--- Records supplied Enclosed Below ---
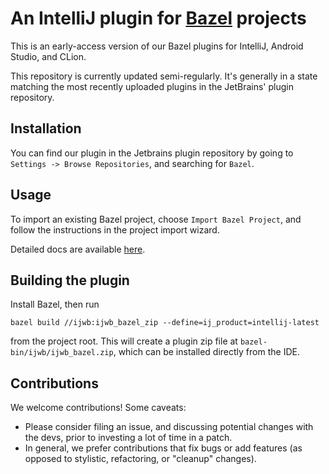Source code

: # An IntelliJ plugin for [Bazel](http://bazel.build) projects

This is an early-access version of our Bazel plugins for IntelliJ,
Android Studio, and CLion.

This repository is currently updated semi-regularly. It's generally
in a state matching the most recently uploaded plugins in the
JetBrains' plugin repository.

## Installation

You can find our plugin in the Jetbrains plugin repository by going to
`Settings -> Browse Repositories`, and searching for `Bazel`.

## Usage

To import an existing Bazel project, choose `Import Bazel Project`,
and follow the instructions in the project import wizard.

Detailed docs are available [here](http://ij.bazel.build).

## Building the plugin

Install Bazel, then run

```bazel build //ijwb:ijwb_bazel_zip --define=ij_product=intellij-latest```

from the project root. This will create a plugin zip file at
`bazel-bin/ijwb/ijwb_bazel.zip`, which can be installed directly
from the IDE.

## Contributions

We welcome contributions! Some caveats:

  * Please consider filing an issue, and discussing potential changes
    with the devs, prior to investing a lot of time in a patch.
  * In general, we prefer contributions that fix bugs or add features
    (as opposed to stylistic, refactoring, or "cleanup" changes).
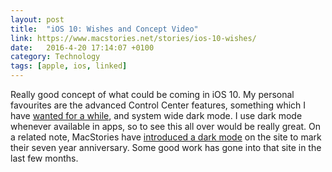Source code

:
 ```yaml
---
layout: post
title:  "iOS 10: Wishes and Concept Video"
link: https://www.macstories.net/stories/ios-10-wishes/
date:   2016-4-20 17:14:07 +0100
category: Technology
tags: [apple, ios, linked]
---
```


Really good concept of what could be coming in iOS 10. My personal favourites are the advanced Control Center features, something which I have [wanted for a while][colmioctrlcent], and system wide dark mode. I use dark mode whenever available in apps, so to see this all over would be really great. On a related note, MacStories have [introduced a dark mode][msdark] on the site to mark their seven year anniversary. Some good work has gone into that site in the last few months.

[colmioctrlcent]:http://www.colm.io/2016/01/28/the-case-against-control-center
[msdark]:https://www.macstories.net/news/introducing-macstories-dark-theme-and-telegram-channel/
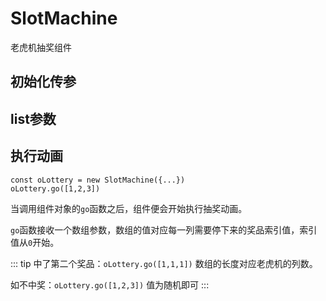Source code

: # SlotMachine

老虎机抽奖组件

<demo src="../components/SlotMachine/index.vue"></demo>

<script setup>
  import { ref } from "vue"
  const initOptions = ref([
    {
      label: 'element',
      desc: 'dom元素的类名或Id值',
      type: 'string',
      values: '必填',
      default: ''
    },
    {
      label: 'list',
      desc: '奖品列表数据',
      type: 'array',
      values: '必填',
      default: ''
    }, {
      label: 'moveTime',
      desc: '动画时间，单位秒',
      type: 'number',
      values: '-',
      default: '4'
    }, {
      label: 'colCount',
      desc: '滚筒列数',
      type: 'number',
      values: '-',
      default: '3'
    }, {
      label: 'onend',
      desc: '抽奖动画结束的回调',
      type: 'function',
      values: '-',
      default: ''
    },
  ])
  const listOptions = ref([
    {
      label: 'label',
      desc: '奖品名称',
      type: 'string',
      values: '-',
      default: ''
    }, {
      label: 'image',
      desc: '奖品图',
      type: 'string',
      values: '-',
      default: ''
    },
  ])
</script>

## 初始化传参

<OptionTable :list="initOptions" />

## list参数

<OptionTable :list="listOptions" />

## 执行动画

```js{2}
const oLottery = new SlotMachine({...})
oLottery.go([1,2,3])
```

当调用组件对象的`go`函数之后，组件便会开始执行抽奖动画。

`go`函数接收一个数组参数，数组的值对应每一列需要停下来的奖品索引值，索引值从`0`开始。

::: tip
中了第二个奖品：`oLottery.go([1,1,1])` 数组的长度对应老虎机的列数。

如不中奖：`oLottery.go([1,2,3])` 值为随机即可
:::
--- End of Enclosed Records supplied ---
--- Records supplied Enclosed Below ---
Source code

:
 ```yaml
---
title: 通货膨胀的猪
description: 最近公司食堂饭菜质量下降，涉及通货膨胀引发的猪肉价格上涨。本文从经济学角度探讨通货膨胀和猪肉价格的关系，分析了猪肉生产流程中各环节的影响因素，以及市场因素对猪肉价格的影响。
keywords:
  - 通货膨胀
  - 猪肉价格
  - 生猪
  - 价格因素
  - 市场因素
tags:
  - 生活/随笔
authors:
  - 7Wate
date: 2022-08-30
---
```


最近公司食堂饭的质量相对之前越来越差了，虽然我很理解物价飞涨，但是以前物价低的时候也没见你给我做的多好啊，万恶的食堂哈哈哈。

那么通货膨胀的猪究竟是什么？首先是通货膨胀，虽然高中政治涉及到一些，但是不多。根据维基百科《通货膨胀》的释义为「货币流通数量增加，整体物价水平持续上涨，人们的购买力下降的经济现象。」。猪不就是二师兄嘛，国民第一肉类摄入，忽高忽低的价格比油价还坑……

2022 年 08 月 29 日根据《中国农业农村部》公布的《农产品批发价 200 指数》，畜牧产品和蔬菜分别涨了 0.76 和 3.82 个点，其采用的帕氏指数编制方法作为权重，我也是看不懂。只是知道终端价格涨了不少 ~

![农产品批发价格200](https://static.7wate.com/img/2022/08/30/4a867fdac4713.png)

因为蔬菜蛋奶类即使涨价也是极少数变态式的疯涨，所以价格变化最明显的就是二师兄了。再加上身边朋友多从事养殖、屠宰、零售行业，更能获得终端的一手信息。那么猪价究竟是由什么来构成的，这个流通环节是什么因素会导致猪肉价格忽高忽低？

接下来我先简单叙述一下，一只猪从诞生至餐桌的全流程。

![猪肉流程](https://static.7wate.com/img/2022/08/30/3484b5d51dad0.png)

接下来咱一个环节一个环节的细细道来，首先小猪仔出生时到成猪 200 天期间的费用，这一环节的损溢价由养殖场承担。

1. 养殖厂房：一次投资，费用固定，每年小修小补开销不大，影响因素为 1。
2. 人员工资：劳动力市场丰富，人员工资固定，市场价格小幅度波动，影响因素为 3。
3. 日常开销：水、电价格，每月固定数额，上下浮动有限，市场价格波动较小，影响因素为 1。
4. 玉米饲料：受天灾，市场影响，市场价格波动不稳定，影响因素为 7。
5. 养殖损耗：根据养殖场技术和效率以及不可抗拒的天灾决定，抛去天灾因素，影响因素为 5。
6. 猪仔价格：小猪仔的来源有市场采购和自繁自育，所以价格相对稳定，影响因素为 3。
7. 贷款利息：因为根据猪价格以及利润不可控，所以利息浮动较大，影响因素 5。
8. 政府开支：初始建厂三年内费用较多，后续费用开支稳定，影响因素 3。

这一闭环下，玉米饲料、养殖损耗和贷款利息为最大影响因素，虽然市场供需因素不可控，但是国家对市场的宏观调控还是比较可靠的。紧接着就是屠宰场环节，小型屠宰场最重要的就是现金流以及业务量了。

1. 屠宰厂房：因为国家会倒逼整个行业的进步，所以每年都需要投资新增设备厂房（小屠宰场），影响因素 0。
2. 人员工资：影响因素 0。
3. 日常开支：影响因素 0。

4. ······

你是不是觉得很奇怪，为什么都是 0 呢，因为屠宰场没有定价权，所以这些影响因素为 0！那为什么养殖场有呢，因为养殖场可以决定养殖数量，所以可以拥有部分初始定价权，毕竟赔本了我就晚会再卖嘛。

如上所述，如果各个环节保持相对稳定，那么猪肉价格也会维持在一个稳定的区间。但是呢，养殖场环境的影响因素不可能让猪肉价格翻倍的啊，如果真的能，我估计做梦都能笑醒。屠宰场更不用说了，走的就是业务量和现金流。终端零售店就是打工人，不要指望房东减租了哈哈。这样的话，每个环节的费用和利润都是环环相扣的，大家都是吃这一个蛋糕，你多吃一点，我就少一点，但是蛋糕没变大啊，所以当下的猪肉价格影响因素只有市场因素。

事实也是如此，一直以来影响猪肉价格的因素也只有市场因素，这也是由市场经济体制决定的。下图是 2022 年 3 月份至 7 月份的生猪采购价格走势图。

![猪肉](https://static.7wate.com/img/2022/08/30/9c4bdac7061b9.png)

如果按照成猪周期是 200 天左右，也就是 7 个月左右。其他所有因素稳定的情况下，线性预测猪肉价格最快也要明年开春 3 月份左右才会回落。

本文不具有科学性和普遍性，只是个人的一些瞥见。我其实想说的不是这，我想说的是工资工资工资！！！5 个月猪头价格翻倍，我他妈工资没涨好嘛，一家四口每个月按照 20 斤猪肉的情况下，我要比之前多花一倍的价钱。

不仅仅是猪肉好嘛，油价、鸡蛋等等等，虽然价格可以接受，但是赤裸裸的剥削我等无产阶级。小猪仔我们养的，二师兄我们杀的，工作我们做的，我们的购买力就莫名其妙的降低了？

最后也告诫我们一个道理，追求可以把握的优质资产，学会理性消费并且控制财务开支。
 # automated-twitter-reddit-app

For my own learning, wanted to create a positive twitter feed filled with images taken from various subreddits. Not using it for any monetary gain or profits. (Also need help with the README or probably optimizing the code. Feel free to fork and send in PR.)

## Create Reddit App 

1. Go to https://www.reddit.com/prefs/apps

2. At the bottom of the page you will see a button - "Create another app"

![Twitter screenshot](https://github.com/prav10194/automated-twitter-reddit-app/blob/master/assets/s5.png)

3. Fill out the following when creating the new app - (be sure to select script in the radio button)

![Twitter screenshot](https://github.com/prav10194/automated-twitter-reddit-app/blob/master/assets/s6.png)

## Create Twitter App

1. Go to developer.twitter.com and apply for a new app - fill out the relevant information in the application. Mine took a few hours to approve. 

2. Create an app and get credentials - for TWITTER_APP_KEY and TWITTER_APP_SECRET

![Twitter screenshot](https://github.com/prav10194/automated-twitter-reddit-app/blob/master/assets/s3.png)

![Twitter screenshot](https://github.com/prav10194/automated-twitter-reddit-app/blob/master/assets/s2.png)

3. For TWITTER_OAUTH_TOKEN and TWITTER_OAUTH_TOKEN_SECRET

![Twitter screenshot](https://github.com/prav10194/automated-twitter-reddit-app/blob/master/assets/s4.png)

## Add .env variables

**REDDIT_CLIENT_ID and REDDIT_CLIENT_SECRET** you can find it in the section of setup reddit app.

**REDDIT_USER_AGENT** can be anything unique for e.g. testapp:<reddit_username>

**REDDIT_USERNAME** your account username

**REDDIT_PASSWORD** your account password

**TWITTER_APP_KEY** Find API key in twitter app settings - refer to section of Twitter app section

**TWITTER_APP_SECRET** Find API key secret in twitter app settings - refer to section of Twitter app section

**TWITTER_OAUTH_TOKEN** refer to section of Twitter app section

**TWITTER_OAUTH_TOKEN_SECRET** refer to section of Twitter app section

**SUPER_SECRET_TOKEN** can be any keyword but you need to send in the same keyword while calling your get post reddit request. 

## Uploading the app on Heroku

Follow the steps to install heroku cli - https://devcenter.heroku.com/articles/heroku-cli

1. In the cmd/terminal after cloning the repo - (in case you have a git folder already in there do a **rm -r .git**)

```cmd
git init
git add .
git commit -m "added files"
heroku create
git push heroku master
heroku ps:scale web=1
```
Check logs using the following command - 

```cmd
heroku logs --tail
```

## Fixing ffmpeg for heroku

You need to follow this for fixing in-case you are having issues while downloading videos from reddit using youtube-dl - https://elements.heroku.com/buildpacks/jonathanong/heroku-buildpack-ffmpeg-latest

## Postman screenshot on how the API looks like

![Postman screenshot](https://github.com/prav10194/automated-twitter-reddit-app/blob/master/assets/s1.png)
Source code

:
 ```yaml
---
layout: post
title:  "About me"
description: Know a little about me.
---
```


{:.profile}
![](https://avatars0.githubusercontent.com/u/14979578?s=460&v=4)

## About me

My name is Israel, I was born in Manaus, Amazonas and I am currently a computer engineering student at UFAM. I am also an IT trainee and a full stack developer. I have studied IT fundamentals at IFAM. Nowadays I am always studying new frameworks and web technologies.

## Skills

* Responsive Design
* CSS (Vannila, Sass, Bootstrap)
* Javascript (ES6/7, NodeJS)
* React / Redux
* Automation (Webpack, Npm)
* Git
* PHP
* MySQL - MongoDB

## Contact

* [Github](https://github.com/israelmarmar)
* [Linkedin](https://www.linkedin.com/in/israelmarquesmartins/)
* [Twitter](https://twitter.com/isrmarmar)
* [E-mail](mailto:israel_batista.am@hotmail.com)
--- End of Enclosed Records supplied ---
--- Records supplied Enclosed Below ---
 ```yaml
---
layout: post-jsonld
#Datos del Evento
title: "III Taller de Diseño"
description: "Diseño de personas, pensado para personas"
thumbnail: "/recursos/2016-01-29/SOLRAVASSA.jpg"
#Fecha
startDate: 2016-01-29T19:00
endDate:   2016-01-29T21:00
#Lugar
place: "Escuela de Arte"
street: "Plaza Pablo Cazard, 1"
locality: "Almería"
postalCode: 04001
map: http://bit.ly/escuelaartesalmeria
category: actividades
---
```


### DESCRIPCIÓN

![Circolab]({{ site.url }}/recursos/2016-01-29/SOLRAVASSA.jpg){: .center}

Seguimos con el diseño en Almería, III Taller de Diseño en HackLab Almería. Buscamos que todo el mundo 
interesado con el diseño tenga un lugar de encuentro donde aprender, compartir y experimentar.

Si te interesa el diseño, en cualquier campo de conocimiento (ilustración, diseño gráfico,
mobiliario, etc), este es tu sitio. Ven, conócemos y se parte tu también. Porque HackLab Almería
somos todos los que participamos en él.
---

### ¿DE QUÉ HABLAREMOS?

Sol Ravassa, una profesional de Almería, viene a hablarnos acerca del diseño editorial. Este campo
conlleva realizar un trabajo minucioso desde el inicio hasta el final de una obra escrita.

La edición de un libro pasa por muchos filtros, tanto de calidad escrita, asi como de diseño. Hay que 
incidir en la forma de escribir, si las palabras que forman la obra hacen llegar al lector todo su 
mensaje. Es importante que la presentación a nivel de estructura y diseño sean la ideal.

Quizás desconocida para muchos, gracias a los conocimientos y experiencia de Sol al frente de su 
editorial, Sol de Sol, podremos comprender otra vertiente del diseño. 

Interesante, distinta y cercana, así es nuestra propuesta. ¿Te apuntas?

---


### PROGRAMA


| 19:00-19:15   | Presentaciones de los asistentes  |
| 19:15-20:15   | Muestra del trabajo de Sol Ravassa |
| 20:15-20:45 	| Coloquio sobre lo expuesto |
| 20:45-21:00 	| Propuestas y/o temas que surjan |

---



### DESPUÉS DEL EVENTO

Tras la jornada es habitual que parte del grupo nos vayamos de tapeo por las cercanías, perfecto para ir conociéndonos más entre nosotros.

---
--- End of Enclosed Records supplied ---
Across all lines of the data above, count those that contain the word "ffmpeg", giving the number without further comment.

* [Answer section] 2